O Museu Mineiro é uma importante instituição que abriga mais de dois mil e seiscentos objetos históricos e artísticos dos séculos XVII ao XX. Previsto na lei nº 126, de 11 de julho de 1895, teve sua criação determinada pela lei nº 528, de 20 de setembro de 1910,[6] mas sua instalação só se concretizou em 1982 com a integração de três coleções: “Coleção Arquivo Público Mineiro”, “Coleção Pinacoteca do Estado” e “Coleção Geraldo Parreiras”.[7]

Entre 1895 e 1900, foram reunidos objetos históricos, constituindo a “Coleção Arquivo Publico Mineiro”. A historiadora Letícia Julião[8] afirma que existem poucos documentos de registro, o que dificulta mapear sua origem e procedência. Em 1928, o Arquivo recebeu os primeiros quadros, dando origem a Pinacoteca Oficial do Estado. Segundo Julião, é provável que “o recolhimento de acervo tenha-se orientado, de maneira mais sistemática, para as obras de arte”[9], assim a concepção museológica de um museu enciclopédico aos poucos foi se transformando em uma proposta de museu histórico.

A “Pinacoteca do Estado” foi inaugurada em 2 de março de 1971 no Palácio da Liberdade. Reuniu algumas obras do acervo do Arquivo Publico Mineiro e de artistas contemporâneos. Em 1978, o Governo adquiriu a “Coleção Geraldo Parreiras”, composta por imagens sacras, oratórios e objetos litúrgicos.

Na década de 1980, o Instituto do Patrimônio Histórico e Artístico de Minas Gerais (IEPHA), assumiu o projeto do Museu. Com a colaboração de Afonso Ávila e a superintendente de museus Myrian Andrade Ribeiro de Oliveira, “foi elaborado o anteprojeto do Museu, definindo-o não mais como histórico, mas dedicado à cultura mineira”.[10]

O casarão, sede do Senado mineiro e posteriormente da Pagadoria do Estado de Minas, passou por restauração, foi tombado e destinado ao Museu Mineiro. Em 1982, inaugurou-se a primeira exposição permanente. Nas palavras do diretor executivo do IEPHA, Galileu Reis: “Completa-se assim uma visão sintética do panorama cultural e artístico de Nosso Estado, através de obras que ilustram o gênio criativo do povo nosso em diversos momentos de sua história”.[11]

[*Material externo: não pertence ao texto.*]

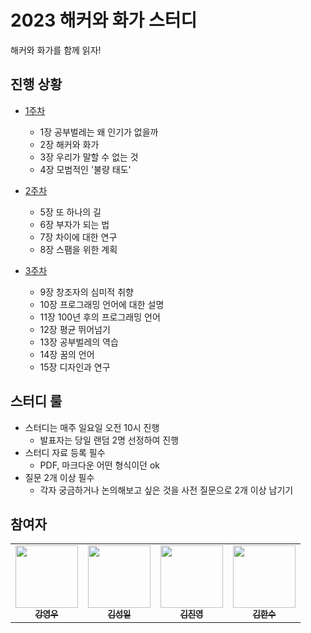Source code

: # 2023 해커와 화가 스터디

해커와 화가를 함께 읽자!

## 진행 상황
- [1주차](https://github.com/AUSG/2023-book-study/tree/main/2023-hacker-and-painter/01%EC%A3%BC%EC%B0%A8)
  - 1장 공부벌레는 왜 인기가 없을까
  - 2장 해커와 화가
  - 3장 우리가 말할 수 없는 것
  - 4장 모범적인 '불량 태도'

- [2주차](https://github.com/AUSG/2023-book-study/tree/main/2023-hacker-and-painter/02%EC%A3%BC%EC%B0%A8)
  - 5장 또 하나의 길
  - 6장 부자가 되는 법
  - 7장 차이에 대한 연구
  - 8장 스팸을 위한 계획
  
- [3주차](https://github.com/AUSG/2023-book-study/tree/main/2023-hacker-and-painter/03%EC%A3%BC%EC%B0%A8)
  - 9장 창조자의 심미적 취향
  - 10장 프로그래밍 언어에 대한 설명
  - 11장 100년 후의 프로그래밍 언어
  - 12장 평균 뛰어넘기
  - 13장 공부벌레의 역습
  - 14장 꿈의 언어
  - 15장 디자인과 연구
  
## 스터디 룰 
- 스터디는 매주 일요일 오전 10시 진행
  - 발표자는 당일 랜덤 2명 선정하여 진행
- 스터디 자료 등록 필수
  - PDF, 마크다운 어떤 형식이던 ok
- 질문 2개 이상 필수
  - 각자 궁금하거나 논의해보고 싶은 것을 사전 질문으로 2개 이상 남기기

## 참여자

<table>
  <tr>    
    <td align="center"><a href="https://github.com/rdd9223"><img src="https://avatars.githubusercontent.com/u/46023074?v=4" width="100px;" alt=""/><br /><sub><b>강영우</b></sub></a><br /></td>
    <td align="center"><a href="https://github.com/kshired"><img src="https://avatars.githubusercontent.com/u/36851531?v=4" width="100px;" alt=""/><br /><sub><b>김성일</b></sub></a><br /></td>
    <td align="center"><a href="https://github.com/gimquokka"><img src="https://avatars.githubusercontent.com/u/60743304?v=4" width="100px;" alt=""/><br /><sub><b>김진영</b></sub></a><br /></td>
    <td align="center"><a href="https://github.com/mokhs00"><img src="https://avatars.githubusercontent.com/u/72328687?v=4" width="100px;" alt=""/><br /><sub><b>김한수</b></sub></a><br /></td>
  </tr>
</table>
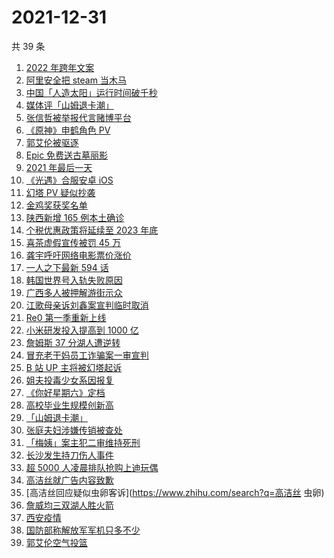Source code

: # 2021-12-31

共 39 条

<!-- BEGIN -->
<!-- 最后更新时间 Fri Dec 31 2021 23:07:23 GMT+0800 (China Standard Time) -->

1. [2022 年跨年文案](https://www.zhihu.com/search?q=跨年文案)
1. [阿里安全把 steam 当木马](https://www.zhihu.com/search?q=steam)
1. [中国「人造太阳」运行时间破千秒](https://www.zhihu.com/search?q=中国人造太阳)
1. [媒体评「山姆退卡潮」](https://www.zhihu.com/search?q=山姆退卡潮)
1. [张信哲被举报代言赌博平台](https://www.zhihu.com/search?q=张信哲被举报)
1. [《原神》申鹤角色 PV](https://www.zhihu.com/search?q=原神)
1. [郭艾伦被驱逐](https://www.zhihu.com/search?q=郭艾伦被驱逐)
1. [Epic 免费送古墓丽影](https://www.zhihu.com/search?q=epic)
1. [2021 年最后一天](https://www.zhihu.com/search?q=2021最后一天)
1. [《光遇》合服安卓 iOS](https://www.zhihu.com/search?q=光遇)
1. [幻塔 PV 疑似抄袭](https://www.zhihu.com/search?q=幻塔)
1. [金鸡奖获奖名单](https://www.zhihu.com/search?q=金鸡奖)
1. [陕西新增 165 例本土确诊](https://www.zhihu.com/search?q=陕西疫情)
1. [个税优惠政策将延续至 2023 年底](https://www.zhihu.com/search?q=个人所得税优惠政策)
1. [喜茶虚假宣传被罚 45 万](https://www.zhihu.com/search?q=喜茶虚假宣传)
1. [龚宇呼吁网络电影票价涨价](https://www.zhihu.com/search?q=网络电影票价涨价)
1. [一人之下最新 594 话](https://www.zhihu.com/search?q=一人之下)
1. [韩国世界号入轨失败原因](https://www.zhihu.com/search?q=韩国世界号)
1. [广西多人被押解游街示众](https://www.zhihu.com/search?q=广西游街示众)
1. [江歌母亲诉刘鑫案宣判临时取消](https://www.zhihu.com/search?q=江歌案)
1. [Re0 第一季重新上线](https://www.zhihu.com/search?q=从零开始的异世界生活)
1. [小米研发投入提高到 1000 亿](https://www.zhihu.com/search?q=小米研发投入)
1. [詹姆斯 37 分湖人遭逆转](https://www.zhihu.com/search?q=詹姆斯)
1. [冒充老干妈员工诈骗案一审宣判](https://www.zhihu.com/search?q=冒充老干妈员工诈骗)
1. [B 站 UP 主将被幻塔起诉](https://www.zhihu.com/search?q=幻塔)
1. [姐夫投毒少女系因报复](https://www.zhihu.com/search?q=姐夫投毒)
1. [《你好星期六》定档](https://www.zhihu.com/search?q=你好星期六)
1. [高校毕业生规模创新高](https://www.zhihu.com/search?q=高校毕业生规模)
1. [「山姆退卡潮」](https://www.zhihu.com/search?q=山姆退卡)
1. [张庭夫妇涉嫌传销被查处](https://www.zhihu.com/search?q=张庭)
1. [「梅姨」案主犯二审维持死刑](https://www.zhihu.com/search?q=张维平)
1. [长沙发生持刀伤人事件](https://www.zhihu.com/search?q=长沙持刀伤人)
1. [超 5000 人凌晨排队抢购上迪玩偶](https://www.zhihu.com/search?q=上海迪士尼)
1. [高洁丝就广告内容致歉](https://www.zhihu.com/search?q=高洁丝)
1. [高洁丝回应疑似虫卵客诉](https://www.zhihu.com/search?q=高洁丝 虫卵)
1. [詹威均三双湖人胜火箭](https://www.zhihu.com/search?q=湖人)
1. [西安疫情](https://www.zhihu.com/search?q=西安疫情)
1. [国防部称解放军军机只多不少](https://www.zhihu.com/search?q=解放军军机)
1. [郭艾伦空气投篮](https://www.zhihu.com/search?q=郭艾伦)

<!-- END -->
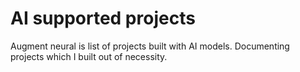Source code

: # AI supported projects
Augment neural is list of projects built with AI models. Documenting projects which I built out of necessity.
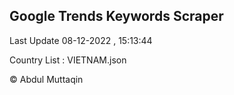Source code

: 

## Google Trends Keywords Scraper 
 
Last Update 08-12-2022 , 15:13:44

Country List :
VIETNAM.json



© Abdul Muttaqin 
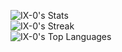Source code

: ![IX-0's Stats](https://github-readme-stats.vercel.app/api?username=IX-0&theme=vue-dark&show_icons=true&hide_border=true&count_private=true)
<br>
![IX-0's Streak](https://github-readme-streak-stats.herokuapp.com/?user=IX-0&theme=vue-dark&hide_border=true)
<br>
![IX-0's Top Languages](https://github-readme-stats.vercel.app/api/top-langs/?username=IX-0&theme=vue-dark&show_icons=true&hide_border=true&layout=compact)
<br>
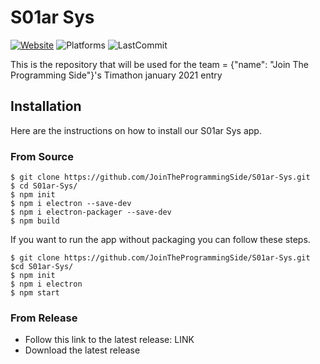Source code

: # S01ar Sys

[![Website](https://img.shields.io/badge/Website-https://github.io/JoinTheProgrammingSide-242424?style=for-the-badge)](https://github.io)
![Platforms](https://img.shields.io/badge/Platforms-Windows%20%26%26%20Linux%20%26%26%20MacOs-242424?style=for-the-badge)
![LastCommit](https://img.shields.io/github/last-commit/JoinTheProgrammingSide/S01ar-Sys?color=242424&style=for-the-badge)

This is the repository that will be used for the team = {"name": "Join The Programming Side"}'s Timathon january 2021 entry

## Installation

Here are the instructions on how to install our S01ar Sys app.

### From Source

    $ git clone https://github.com/JoinTheProgrammingSide/S01ar-Sys.git
    $ cd S01ar-Sys/
    $ npm init
    $ npm i electron --save-dev
    $ npm i electron-packager --save-dev
    $ npm build

If you want to run the app without packaging you can follow these steps.

    $ git clone https://github.com/JoinTheProgrammingSide/S01ar-Sys.git
    $cd S01ar-Sys/
    $ npm init
    $ npm i electron
    $ npm start

### From Release

- Follow this link to the latest release: LINK
- Download the latest release
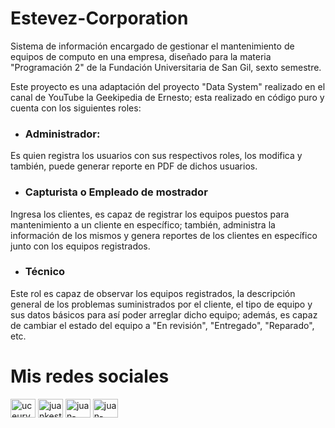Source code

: # Estevez-Corporation
Sistema de información encargado de gestionar el mantenimiento de equipos de computo en una empresa, diseñado para la materia "Programación 2" de la Fundación Universitaria de San Gil, sexto semestre.

Este proyecto es una adaptación del proyecto "Data System" realizado en el canal de YouTube la Geekipedia de Ernesto; esta realizado en código puro y cuenta con los siguientes roles:
 * ### Administrador: 
Es quien registra los usuarios con sus respectivos roles, los modifica y también, puede generar reporte en PDF de dichos usuarios.
* ### Capturista o Empleado de mostrador
Ingresa los clientes, es capaz de registrar los equipos puestos para mantenimiento a un cliente en específico; también, administra la información de los mismos y genera reportes de los clientes en específico junto con los equipos registrados.
* ### Técnico
Este rol es capaz de observar los equipos registrados, la descripción general de los problemas suministrados por el cliente, el tipo de equipo y sus datos básicos para así poder arreglar dicho equipo; además, es capaz de cambiar el estado del equipo a "En revisión", "Entregado", "Reparado", etc.

# Mis redes sociales

 <a href="https://www.youtube.com/channel/UCEUrVWPMTrXIWzn5CwnjYhQ" target="blank"><img align="center" src="https://raw.githubusercontent.com/rahuldkjain/github-profile-readme-generator/master/src/images/icons/Social/youtube.svg" alt="uceurvwpmtrxiwzn5cwnjyhq" height="30" width="40" /></a> 
<a href="https://instagram.com/juankestevez" target="blank"><img align="center" src="https://raw.githubusercontent.com/rahuldkjain/github-profile-readme-generator/master/src/images/icons/Social/instagram.svg" alt="juankestevez" height="30" width="40" /></a>
 <a href="https://linkedin.com/in/juan-carlos-estevez-vargas-4abb8b14a/" target="blank"><img align="center" src="https://raw.githubusercontent.com/rahuldkjain/github-profile-readme-generator/master/src/images/icons/Social/linked-in-alt.svg" alt="juan-carlos-estevez-vargas-4abb8b14a/" height="30" width="40" /></a> 
 <a href="https://codepen.io/juan-carlos-estevez-vargas" target="blank"><img align="center" src="https://raw.githubusercontent.com/rahuldkjain/github-profile-readme-generator/master/src/images/icons/Social/codepen.svg" alt="juan-carlos-estevez-vargas" height="30" width="40" /></a>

Apesar dos esforços iniciais, poucos pesquisadores se interessaram pelo estudo do seu acervo. A proposta inicial é realizar alguns recortes de obras fundamentais para a História da Arte de Belo Horizonte que fazem parte do Museu e que ainda não foram estudadas. Neste primeiro texto, serão analisadas obras de artistas que estudaram na Academia Imperial de Belas Artes.

A Academia Imperial de Belas Artes

O ensino artístico no Brasil iniciou com a vinda da Missão Artística Francesa, contratada por D. João VI em 1816, quando foi determinada a criação da Escola Real de Ciências, Artes e Ofícios. Porém, as aulas não aconteceram. Apenas Jean-Baptiste Debret, “por iniciativa própria, teria lecionado suas aulas de desenho e pintura, já desde o ano de sua chegada”[12]. Após várias tentativas a escola é oficialmente inaugurada por D. Pedro I, como “Academia Imperial de Belas Artes” (AIBA), em 1927.

As Exposições Gerais de Belas Artes começam a partir de 1840, e a concessão de Prêmios de Viagem (bolsas de estudo) em 1845, durante a gestão de Félix Taunay.

Manoel de Araújo Porto-Alegre renovou o ensino com a chamada “Reforma Pedreira”[13]. Como diretor da instituição acrescentou disciplinas, entre elas história e teoria das artes, criou uma biblioteca, regulamentou as exposições, e reformou o edifício.[14]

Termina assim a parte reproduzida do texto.